Friday, November 2, 2012

Waiting for my real life to begin

Today, I filled out the ballot that my parents sent me for the upcoming general elections.  This, of course, included voting for president.  I won't go in to the details of who I voted for, sufficed to say that I don't much care for either Mr. Romney or Mr. Obama, and that the ads I've seen from both sides, as well as the debate that I watched, have caused me to despair.

What occupied much of my thought as I filled out the ballot was just how strange it was to be voting in yet another presidential election.  Last time I voted, I was in the home-stretch of my student teaching, still technically a college student.  I was in Iowa.  I was 22.  90% of the Japanese I knew was brand names.

Now I'm 26, coming up on four full years of teaching at CAJ.  It occurred to me that life abroad is all I know as a working adult.  This is my reality, and there would be a learning curve if I moved anywhere else (U.S. included).

When I moved to Japan, I more or less assumed that it would be a short stay--a brief chapter of my life.

First:
I'll work in the LRC for 6 months and then go back to the states to start my career as a classroom teacher.

Then:
I'll teach at CAJ for three years to build up experience in an international school and then return to the states to pursue a Master's.

Now:
I'll...?

I still need to figure out what to do about my Master's, but the longer I've stayed in Japan, the less I want to leave.  While we're in school as children, and on through college, our lives our marked by distinct milestones that we can look ahead to at fixed points in time: moving from elementary to middle school, middle to high school; high school graduation; college graduation.
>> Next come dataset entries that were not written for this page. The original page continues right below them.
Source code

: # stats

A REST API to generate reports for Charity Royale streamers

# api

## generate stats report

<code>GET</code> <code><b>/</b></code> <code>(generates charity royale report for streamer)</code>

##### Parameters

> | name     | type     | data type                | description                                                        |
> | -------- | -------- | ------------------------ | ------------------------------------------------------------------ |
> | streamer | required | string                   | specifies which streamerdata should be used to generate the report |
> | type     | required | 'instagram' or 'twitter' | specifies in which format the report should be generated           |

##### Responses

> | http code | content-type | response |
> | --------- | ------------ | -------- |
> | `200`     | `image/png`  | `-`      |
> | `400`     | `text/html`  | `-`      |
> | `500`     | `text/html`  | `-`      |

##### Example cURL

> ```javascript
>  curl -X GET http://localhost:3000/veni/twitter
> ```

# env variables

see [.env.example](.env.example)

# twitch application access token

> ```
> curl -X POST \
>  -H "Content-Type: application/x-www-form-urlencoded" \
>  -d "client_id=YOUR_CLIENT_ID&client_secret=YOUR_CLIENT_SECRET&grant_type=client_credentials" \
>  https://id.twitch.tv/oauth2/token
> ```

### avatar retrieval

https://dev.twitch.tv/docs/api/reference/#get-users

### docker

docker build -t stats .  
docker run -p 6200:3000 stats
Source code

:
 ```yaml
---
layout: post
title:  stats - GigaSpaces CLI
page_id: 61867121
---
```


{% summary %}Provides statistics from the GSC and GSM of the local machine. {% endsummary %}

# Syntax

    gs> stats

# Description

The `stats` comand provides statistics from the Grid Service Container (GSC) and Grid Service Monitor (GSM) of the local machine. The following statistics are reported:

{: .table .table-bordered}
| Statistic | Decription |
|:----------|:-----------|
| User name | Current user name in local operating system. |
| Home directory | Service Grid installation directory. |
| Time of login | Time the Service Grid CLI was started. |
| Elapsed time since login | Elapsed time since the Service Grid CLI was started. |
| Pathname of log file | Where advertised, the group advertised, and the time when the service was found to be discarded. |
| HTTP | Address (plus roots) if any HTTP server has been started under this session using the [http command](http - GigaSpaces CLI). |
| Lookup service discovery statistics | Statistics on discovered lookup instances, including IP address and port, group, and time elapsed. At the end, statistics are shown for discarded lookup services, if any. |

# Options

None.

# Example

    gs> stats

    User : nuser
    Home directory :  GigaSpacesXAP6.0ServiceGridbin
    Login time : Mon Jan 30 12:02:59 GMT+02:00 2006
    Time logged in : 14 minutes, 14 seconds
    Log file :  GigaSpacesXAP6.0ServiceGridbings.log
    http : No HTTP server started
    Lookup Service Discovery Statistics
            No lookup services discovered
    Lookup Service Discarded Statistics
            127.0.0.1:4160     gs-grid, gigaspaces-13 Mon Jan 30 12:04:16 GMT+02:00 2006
Now, there's no fixed point I'm looking ahead to; I've never broken out of the earth's orbit and simply drifted through space, but I'm guessing the feeling is similar.

Progress used to be defined by completing choreographed stages, but now the choreography is on my shoulders and I must decide what progress will mean.  I feel like I'm still waiting, as I grew so accustomed to doing in school.  What am I waiting for?  My gut instinct, as I mulled this over earlier today, was to say "real life", but "real life" started 4 years ago (26 years ago if you want to get technical).  So, why the feeling of waiting, then?

I don't have the answer to this... I just have the question, and I feel better when I put the question into writing.

Some additional questions that I can't help but wonder about:
Where will I be when I fill out my next presidential ballot?  Will I be mailing it overseas again?  Will I still be waiting for whatever it is I'm waiting for?